Self-bias were computed separately for label-matching RTs in the associative learning task and for precision in the working memory task.
For label-matching RTs, self-bias was defined as the difference between the self and friend conditions on match trials, following prior research (Yin et al., 2019). For WM precision, it was defined as the difference between the self and friend conditions.
A Pearson correlation was then calculated between the two self-bias measures.
lrn.matching <- l.rt %>%
filter(Matching == "Match") %>%
pivot_wider(id_cols = SN, names_from = Label, values_from = RT) %>%
mutate(lrnLabel = Friend - Self) %>%
select(SN, lrnLabel)
tst.precision <- t1 %>%
pivot_wider(id_cols = SN, names_from = Label, values_from = Precision) %>%
mutate(wmShape = Self - Friend) %>%
select(SN, wmShape)
spe.effects <- full_join(
lrn.matching, tst.precision, by = 'SN')
# spe.effects %>% print(n = Inf)
# https://cran.r-project.org/web/packages/BayesFactor/vignettes/manual.html#lincor
bf2 <- correlationBF(x = spe.effects$lrnLabel,
y = spe.effects$wmShape, rscale = 0.707)
bf2
## Bayes factor analysis
## --------------
## [1] Alt., r=0.707 : 0.8554105 ±0%
##
## Against denominator:
## Null, rho = 0
## ---
## Bayes factor type: BFcorrelation, Jeffreys-beta*
The Bayes factor indicated that the data were more than 1.1690293 times more likely under the null hypothesis than under the directional alaternative hypothesis.

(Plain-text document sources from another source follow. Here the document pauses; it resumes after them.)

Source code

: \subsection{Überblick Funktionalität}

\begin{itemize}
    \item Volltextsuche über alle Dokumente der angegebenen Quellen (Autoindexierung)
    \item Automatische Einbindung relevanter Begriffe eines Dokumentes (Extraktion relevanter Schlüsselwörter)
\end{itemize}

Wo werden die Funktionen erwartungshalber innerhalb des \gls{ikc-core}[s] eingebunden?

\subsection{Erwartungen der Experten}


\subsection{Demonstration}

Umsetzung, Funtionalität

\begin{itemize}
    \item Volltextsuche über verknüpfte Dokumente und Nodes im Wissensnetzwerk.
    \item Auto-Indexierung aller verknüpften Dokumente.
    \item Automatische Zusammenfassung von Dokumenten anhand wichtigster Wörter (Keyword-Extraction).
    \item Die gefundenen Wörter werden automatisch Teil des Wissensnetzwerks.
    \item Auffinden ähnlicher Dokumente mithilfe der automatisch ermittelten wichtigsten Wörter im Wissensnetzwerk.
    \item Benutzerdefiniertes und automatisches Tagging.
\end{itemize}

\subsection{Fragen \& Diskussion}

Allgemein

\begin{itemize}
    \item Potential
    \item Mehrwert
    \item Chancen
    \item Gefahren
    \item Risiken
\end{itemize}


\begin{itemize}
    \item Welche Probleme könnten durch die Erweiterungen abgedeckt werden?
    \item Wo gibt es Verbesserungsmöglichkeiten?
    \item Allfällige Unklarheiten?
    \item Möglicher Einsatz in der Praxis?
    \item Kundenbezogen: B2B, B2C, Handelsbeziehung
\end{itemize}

# cor.test(x = spe.effects$lrnLabel, y = spe.effects$wmShape)
spe.effects %>% cor_test(lrnLabel, wmShape) %>%
mutate("95% CI" = paste0("[", round(conf.low, digits = 3), ", ",
round(conf.high, digits = 3), "]")) %>%
select(var1, var2, method, cor, '95% CI', statistic, p) %>%
rename(Variable1 = var1, Variable2 = var2, r = cor) %>%
kable(digits = 3, format = "simple", align = "llrrrrr", caption = "Correlation")

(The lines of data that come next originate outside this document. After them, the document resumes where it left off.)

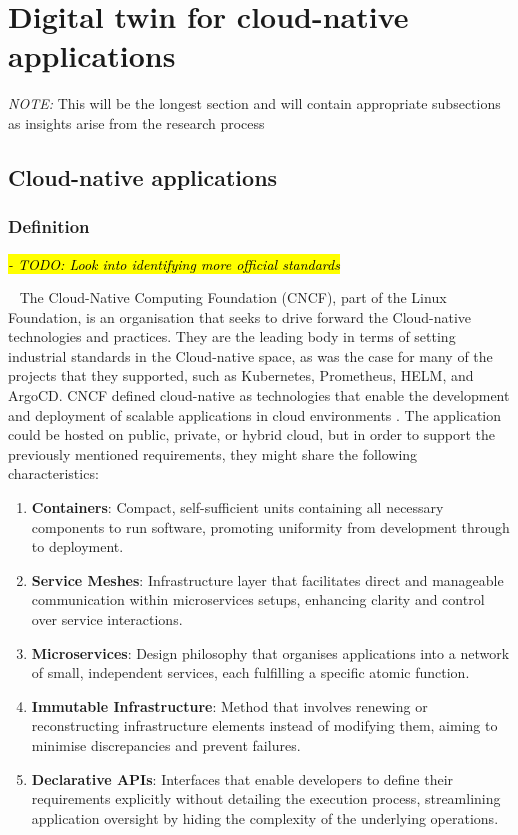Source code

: \section{Digital twin for cloud-native applications}

\textit{NOTE:} This will be the longest section and will contain appropriate subsections as insights arise from the research process \\

\subsection{Cloud-native applications}
\subsubsection{Definition}

\hl{\textit{- TODO: Look into identifying more official standards}}

\par{~}
The Cloud-Native Computing Foundation (CNCF), part of the Linux Foundation, is an organisation that seeks to drive forward the Cloud-native technologies and practices. They are the leading body in terms of setting industrial standards in the Cloud-native space, as was the case for many of the projects that they supported, such as Kubernetes, Prometheus, HELM, and ArgoCD. CNCF defined cloud-native as technologies that enable the development and deployment of scalable applications in cloud environments \cite{cloud_native_computing_foundation_who_nodate}. The application could be hosted on public, private, or hybrid cloud, but in order to support the previously mentioned requirements, they might share the following characteristics:

\begin{enumerate}
\item
  \textbf{Containers}: Compact, self-sufficient units containing all necessary components to run software, promoting uniformity from development through to deployment.
\item
  \textbf{Service Meshes}: Infrastructure layer that facilitates direct and manageable communication within microservices setups, enhancing clarity and control over service interactions.
\item
  \textbf{Microservices}: Design philosophy that organises applications into a network of small, independent services, each fulfilling a specific atomic function.
\item
  \textbf{Immutable Infrastructure}: Method that involves renewing or reconstructing infrastructure elements instead of modifying them, aiming to minimise discrepancies and prevent failures.
\item
  \textbf{Declarative APIs}: Interfaces that enable developers to define their requirements explicitly without detailing the execution process, streamlining application oversight by hiding the complexity of the underlying operations.
\end{enumerate}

Variable1 | Variable2 | method | r | 95% CI | statistic | p |
---|---|---|---|---|---|---|
lrnLabel | wmShape | Pearson | 0.21 | [-0.02, 0.423] | 1.821 | 0.073 |
bf2 %>% bayestestR::describe_posterior()
## Summary of Posterior Distribution
##
## Parameter | Median | 95% CI | pd | ROPE | % in ROPE | BF | Prior
## -----------------------------------------------------------------------------------------------------
## rho | 0.20 | [-0.02, 0.40] | 96.20% | [-0.05, 0.05] | 7.16% | 0.855 | Beta (1.41 +- 1.41)
C1 <- ggplot(spe.effects, aes(x=lrnLabel, y=wmShape)) +
geom_point(size = 3, alpha = 0.5) +
geom_smooth(method=lm, formula = y ~ x) +
labs(x = expression(paste("Self-Bias" [" AL Task"])),
y = expression(paste("Self-Bias" [" WM Task"]))) +
theme_bw(base_size = 18) +
theme(panel.grid.major = element_blank(),
panel.grid.minor = element_blank(),
aspect.ratio = 1) +
annotate(geom = "text", x = 50, y = -2.2, hjust = 0, size = 5,
label = "paste(italic(r), \" = .21, \", italic(p), \" = .07\")",
parse = TRUE)
C2 <- plot(bayestestR::bayesfactor_models(bf2)) +
scale_fill_pizza() +
scale_fill_manual(values=c('#E69F00', '#56B4E9')) +
theme(text = element_text(size = 18))
## Scale for fill is already present.
## Adding another scale for fill, which will replace the existing scale.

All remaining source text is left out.